Pozitivizme karşı Kur’ân modeli

Said Nursi’nin okumuş olduğu fen-bilimleri ile din bilimlerini birleştirdiği, bilimi tevhid bakış açısıyla yorumlayarak bilimin içeresinden Allah’ın varlık, birlik ve isimlerine giden yolu gösterdiği görülmektedir. Ancak bu dönem eserleri, o döneminin kültür ve dil yapısına uygun olarak daha muğlak ifadelerle doludur, bunu Nursi’nin kendisi de ifade eder.

Said Nursi, zihninde tasarladığı bu Kur’an metodunu sadece eserlerinde kullanmakla kalmaz, aynı zamanda bunu bir eğitim metodu olmak üzere Doğu Bölgelerinden başlayarak yaymak ister.

Bu, inançsızlığı bir din haline getiren pozitivist anlayışın toplum üzerindeki etkilerine karşı geliştirdiği Medresetü’z-Zehra projesi’nin en önemli yönü, din ile bilimin birlikte okutulmasıdır.

Said Nursi’nin bu projesi, Arapça  sarf nahiv, mantık ,felsefe, kelam, fıkıh, tefsir gibi ilimlerin okutulduğu ve Osmanlı döneminin son yüzyılında ilgisizlikten ve ıslah edilmemekten iyice yozlaşan medreselerdeki eğitim ile, “fünun-u cedide” diye isimlendirilen, fizik, kimya, biyoloji vs. gibi ilimlerinin “mezc ve derc” edilmesini öngörmektedir.

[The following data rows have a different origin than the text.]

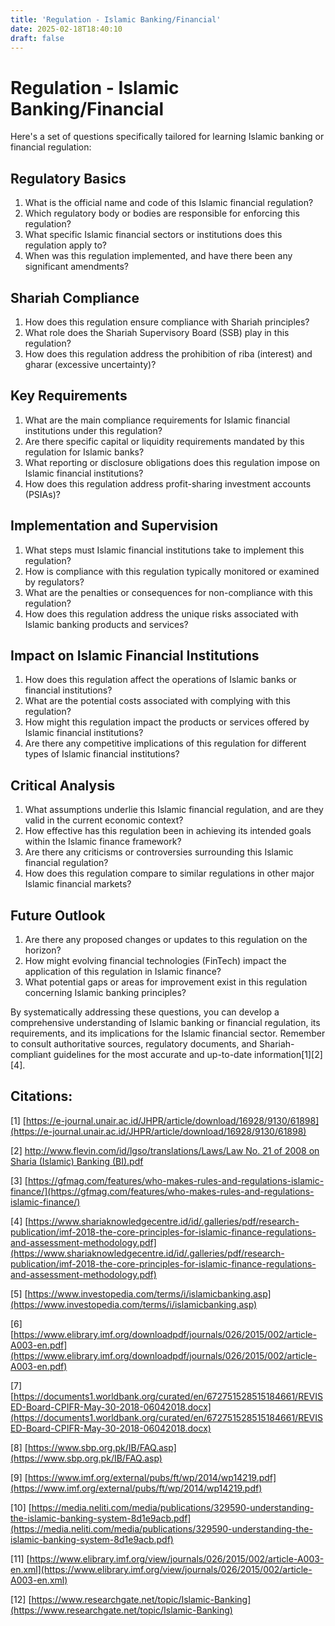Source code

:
 ```yaml
---
title: 'Regulation - Islamic Banking/Financial'
date: 2025-02-18T18:40:10
draft: false
---
```


# Regulation - Islamic Banking/Financial

Here's a set of questions specifically tailored for learning Islamic banking or financial regulation:

## Regulatory Basics

1. What is the official name and code of this Islamic financial regulation?
2. Which regulatory body or bodies are responsible for enforcing this regulation?
3. What specific Islamic financial sectors or institutions does this regulation apply to?
4. When was this regulation implemented, and have there been any significant amendments?

## Shariah Compliance

1. How does this regulation ensure compliance with Shariah principles?
2. What role does the Shariah Supervisory Board (SSB) play in this regulation?
3. How does this regulation address the prohibition of riba (interest) and gharar (excessive uncertainty)?

## Key Requirements

1. What are the main compliance requirements for Islamic financial institutions under this regulation?
2. Are there specific capital or liquidity requirements mandated by this regulation for Islamic banks?
3. What reporting or disclosure obligations does this regulation impose on Islamic financial institutions?
4. How does this regulation address profit-sharing investment accounts (PSIAs)?

## Implementation and Supervision

1. What steps must Islamic financial institutions take to implement this regulation?
2. How is compliance with this regulation typically monitored or examined by regulators?
3. What are the penalties or consequences for non-compliance with this regulation?
4. How does this regulation address the unique risks associated with Islamic banking products and services?

## Impact on Islamic Financial Institutions

1. How does this regulation affect the operations of Islamic banks or financial institutions?
2. What are the potential costs associated with complying with this regulation?
3. How might this regulation impact the products or services offered by Islamic financial institutions?
4. Are there any competitive implications of this regulation for different types of Islamic financial institutions?

## Critical Analysis

1. What assumptions underlie this Islamic financial regulation, and are they valid in the current economic context?
2. How effective has this regulation been in achieving its intended goals within the Islamic finance framework?
3. Are there any criticisms or controversies surrounding this Islamic financial regulation?
4. How does this regulation compare to similar regulations in other major Islamic financial markets?

## Future Outlook

1. Are there any proposed changes or updates to this regulation on the horizon?
2. How might evolving financial technologies (FinTech) impact the application of this regulation in Islamic finance?
3. What potential gaps or areas for improvement exist in this regulation concerning Islamic banking principles?

By systematically addressing these questions, you can develop a comprehensive understanding of Islamic banking or financial regulation, its requirements, and its implications for the Islamic financial sector. Remember to consult authoritative sources, regulatory documents, and Shariah-compliant guidelines for the most accurate and up-to-date information[1][2][4].

## Citations:

[1] [https://e-journal.unair.ac.id/JHPR/article/download/16928/9130/61898](https://e-journal.unair.ac.id/JHPR/article/download/16928/9130/61898)

[2] [http://www.flevin.com/id/lgso/translations/Laws/Law No. 21 of 2008 on Sharia (Islamic) Banking (BI).pdf](<http://www.flevin.com/id/lgso/translations/Laws/Law%20No.%2021%20of%202008%20on%20Sharia%20(Islamic)%20Banking%20(BI).pdf>)

[3] [https://gfmag.com/features/who-makes-rules-and-regulations-islamic-finance/](https://gfmag.com/features/who-makes-rules-and-regulations-islamic-finance/)

[4] [https://www.shariaknowledgecentre.id/id/.galleries/pdf/research-publication/imf-2018-the-core-principles-for-islamic-finance-regulations-and-assessment-methodology.pdf](https://www.shariaknowledgecentre.id/id/.galleries/pdf/research-publication/imf-2018-the-core-principles-for-islamic-finance-regulations-and-assessment-methodology.pdf)

[5] [https://www.investopedia.com/terms/i/islamicbanking.asp](https://www.investopedia.com/terms/i/islamicbanking.asp)

[6] [https://www.elibrary.imf.org/downloadpdf/journals/026/2015/002/article-A003-en.pdf](https://www.elibrary.imf.org/downloadpdf/journals/026/2015/002/article-A003-en.pdf)

[7] [https://documents1.worldbank.org/curated/en/672751528515184661/REVISED-Board-CPIFR-May-30-2018-06042018.docx](https://documents1.worldbank.org/curated/en/672751528515184661/REVISED-Board-CPIFR-May-30-2018-06042018.docx)

[8] [https://www.sbp.org.pk/IB/FAQ.asp](https://www.sbp.org.pk/IB/FAQ.asp)

[9] [https://www.imf.org/external/pubs/ft/wp/2014/wp14219.pdf](https://www.imf.org/external/pubs/ft/wp/2014/wp14219.pdf)

[10] [https://media.neliti.com/media/publications/329590-understanding-the-islamic-banking-system-8d1e9acb.pdf](https://media.neliti.com/media/publications/329590-understanding-the-islamic-banking-system-8d1e9acb.pdf)

[11] [https://www.elibrary.imf.org/view/journals/026/2015/002/article-A003-en.xml](https://www.elibrary.imf.org/view/journals/026/2015/002/article-A003-en.xml)

[12] [https://www.researchgate.net/topic/Islamic-Banking](https://www.researchgate.net/topic/Islamic-Banking)
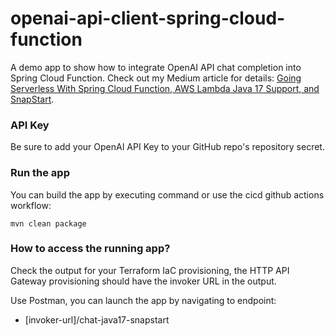 # openai-api-client-spring-cloud-function
A demo app to show how to integrate OpenAI API chat completion into Spring Cloud Function.  Check out my Medium article for details: [Going Serverless With Spring Cloud Function, AWS Lambda Java 17 Support, and SnapStart](https://betterprogramming.pub/going-serverless-with-spring-cloud-function-aws-lambda-java-17-support-and-snapstart-d3d8ffd44bbd?sk=46da73f9491b774f5b025b83f2726f74).

### API Key
Be sure to add your OpenAI API Key to your GitHub repo's repository secret.

### Run the app
You can build the app by executing command or use the cicd github actions workflow:
```
mvn clean package
```

### How to access the running app?
Check the output for your Terraform IaC provisioning, the HTTP API Gateway provisioning should have the invoker URL in the output.

Use Postman, you can launch the app by navigating to endpoint:
* [invoker-url]/chat-java17-snapstart

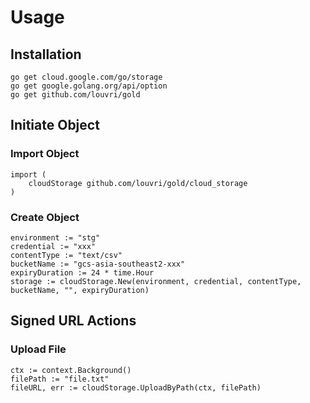 # Usage  

## Installation
```
go get cloud.google.com/go/storage
go get google.golang.org/api/option
go get github.com/louvri/gold
```

## Initiate Object
### Import Object
```
import (
    cloudStorage github.com/louvri/gold/cloud_storage
)
```
### Create Object
```
environment := "stg"
credential := "xxx"
contentType := "text/csv"
bucketName := "gcs-asia-southeast2-xxx"
expiryDuration := 24 * time.Hour
storage := cloudStorage.New(environment, credential, contentType, bucketName, "", expiryDuration)
```  

## Signed URL Actions
### Upload File
```
ctx := context.Background()
filePath := "file.txt"
fileURL, err := cloudStorage.UploadByPath(ctx, filePath)
```  
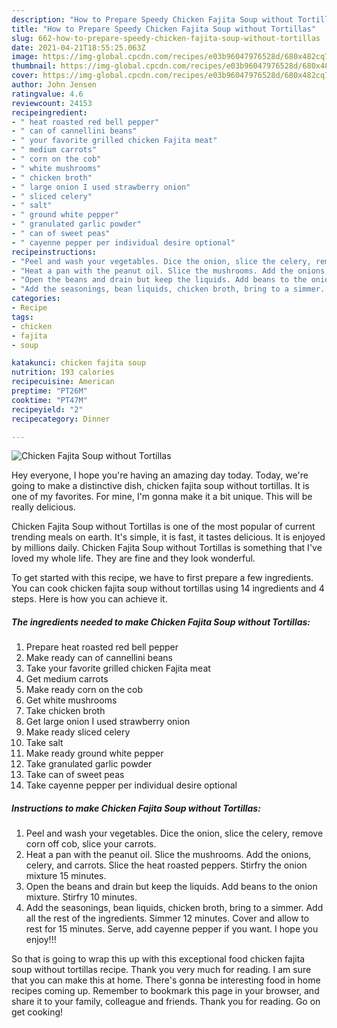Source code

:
 ```yaml
---
description: "How to Prepare Speedy Chicken Fajita Soup without Tortillas"
title: "How to Prepare Speedy Chicken Fajita Soup without Tortillas"
slug: 662-how-to-prepare-speedy-chicken-fajita-soup-without-tortillas
date: 2021-04-21T18:55:25.063Z
image: https://img-global.cpcdn.com/recipes/e03b96047976528d/680x482cq70/chicken-fajita-soup-without-tortillas-recipe-main-photo.jpg
thumbnail: https://img-global.cpcdn.com/recipes/e03b96047976528d/680x482cq70/chicken-fajita-soup-without-tortillas-recipe-main-photo.jpg
cover: https://img-global.cpcdn.com/recipes/e03b96047976528d/680x482cq70/chicken-fajita-soup-without-tortillas-recipe-main-photo.jpg
author: John Jensen
ratingvalue: 4.6
reviewcount: 24153
recipeingredient:
- " heat roasted red bell pepper"
- " can of cannellini beans"
- " your favorite grilled chicken Fajita meat"
- " medium carrots"
- " corn on the cob"
- " white mushrooms"
- " chicken broth"
- " large onion I used strawberry onion"
- " sliced celery"
- " salt"
- " ground white pepper"
- " granulated garlic powder"
- " can of sweet peas"
- " cayenne pepper per individual desire optional"
recipeinstructions:
- "Peel and wash your vegetables. Dice the onion, slice the celery, remove corn off cob, slice your carrots."
- "Heat a pan with the peanut oil. Slice the mushrooms. Add the onions, celery, and carrots. Slice the heat roasted peppers. Stirfry the onion mixture 15 minutes."
- "Open the beans and drain but keep the liquids. Add beans to the onion mixture. Stirfry 10 minutes."
- "Add the seasonings, bean liquids, chicken broth, bring to a simmer. Add all the rest of the ingredients. Simmer 12 minutes. Cover and allow to rest for 15 minutes. Serve, add cayenne pepper if you want. I hope you enjoy!!!"
categories:
- Recipe
tags:
- chicken
- fajita
- soup

katakunci: chicken fajita soup 
nutrition: 193 calories
recipecuisine: American
preptime: "PT26M"
cooktime: "PT47M"
recipeyield: "2"
recipecategory: Dinner

---
```



![Chicken Fajita Soup without Tortillas](https://img-global.cpcdn.com/recipes/e03b96047976528d/680x482cq70/chicken-fajita-soup-without-tortillas-recipe-main-photo.jpg)

Hey everyone, I hope you're having an amazing day today. Today, we're going to make a distinctive dish, chicken fajita soup without tortillas. It is one of my favorites. For mine, I'm gonna make it a bit unique. This will be really delicious.



Chicken Fajita Soup without Tortillas is one of the most popular of current trending meals on earth. It's simple, it is fast, it tastes delicious. It is enjoyed by millions daily. Chicken Fajita Soup without Tortillas is something that I've loved my whole life. They are fine and they look wonderful.


To get started with this recipe, we have to first prepare a few ingredients. You can cook chicken fajita soup without tortillas using 14 ingredients and 4 steps. Here is how you can achieve it.

<!--inarticleads1-->

##### The ingredients needed to make Chicken Fajita Soup without Tortillas:

1. Prepare  heat roasted red bell pepper
1. Make ready  can of cannellini beans
1. Take  your favorite grilled chicken Fajita meat
1. Get  medium carrots
1. Make ready  corn on the cob
1. Get  white mushrooms
1. Take  chicken broth
1. Get  large onion I used strawberry onion
1. Make ready  sliced celery
1. Take  salt
1. Make ready  ground white pepper
1. Take  granulated garlic powder
1. Take  can of sweet peas
1. Take  cayenne pepper per individual desire optional




<!--inarticleads2-->

##### Instructions to make Chicken Fajita Soup without Tortillas:

1. Peel and wash your vegetables. Dice the onion, slice the celery, remove corn off cob, slice your carrots.
1. Heat a pan with the peanut oil. Slice the mushrooms. Add the onions, celery, and carrots. Slice the heat roasted peppers. Stirfry the onion mixture 15 minutes.
1. Open the beans and drain but keep the liquids. Add beans to the onion mixture. Stirfry 10 minutes.
1. Add the seasonings, bean liquids, chicken broth, bring to a simmer. Add all the rest of the ingredients. Simmer 12 minutes. Cover and allow to rest for 15 minutes. Serve, add cayenne pepper if you want. I hope you enjoy!!!




So that is going to wrap this up with this exceptional food chicken fajita soup without tortillas recipe. Thank you very much for reading. I am sure that you can make this at home. There's gonna be interesting food in home recipes coming up. Remember to bookmark this page in your browser, and share it to your family, colleague and friends. Thank you for reading. Go on get cooking!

Buna göre, insanın vicdan ve kalbinin ışığı, din ilimleridir. Bunlar medreselerde uzun yıllar süren bir eğitimle alınmaktadır. Ancak “fünun-u müsbete” denilen fizik, kimya, biyoloji, fizyoloji gibi bilimler medreselerde okutulmadığı için Nursi’nin ifadesiyle buradan yetişen öğrenciler tek kanatlı bir kuşa benzemektedir. Buralardan yetişen insanlar taassup sahibi insanlar olmaktadır. Bilimsel gelişmeleri anlayamamakta, hatta büyük bir cehaletle karşı bile çıkabilmektedirler. Aynı şekilde Batı tipi sadece müsbet bilimlerin okutulduğu okullardan yetişen insanlar da, aklı aydınlanan ancak kalp ve vicdanı aydınlanmayan insanlardır. Bunlar da tek kanatlı olmaktadır. Buradan yetişen insanlar da dini ilimlerden habersiz olduklarından “hile ve şüphe” doğmaktadır. Yani sadece müsbet bilimleri okumak, din ilimlerden habersiz olmak hileci bir şüpheci  insanlar yetiştirmektedir. Çünkü böyle bir insanın aklın aydınlanmasına önem veren bir kimsedir. Böyle bir insan pozitivist anlayışın ülkemizdeki yansımasından başka bir şey değildir.

Said Nursi’nin, Medreselerin gittikçe gözden düştüğü, müsbet bilimlerin okutulduğu okulların revaçta olduğu bir dönemde yaptığı teklif, toplumun dinden uzaklaşarak terakki edeceğine inanan pozitivist projeye karşı  alternatif bir projedir.

Burada Nursi, projesinin en önemli maksatlarından  birisini açıklamaktadır. Onun hedefi, pozitivizmin etkisinde kalan ve gittikçe de yayılan müsbet bilimlere yeni bir yorum getirmektir. Müsbet bilimler ile medrese ilimlerinin mezc ve derc edilmesini isteyen Nursi, bu mezcde ne gibi bir hikmet olacağını da  açıklığa kavuşturur.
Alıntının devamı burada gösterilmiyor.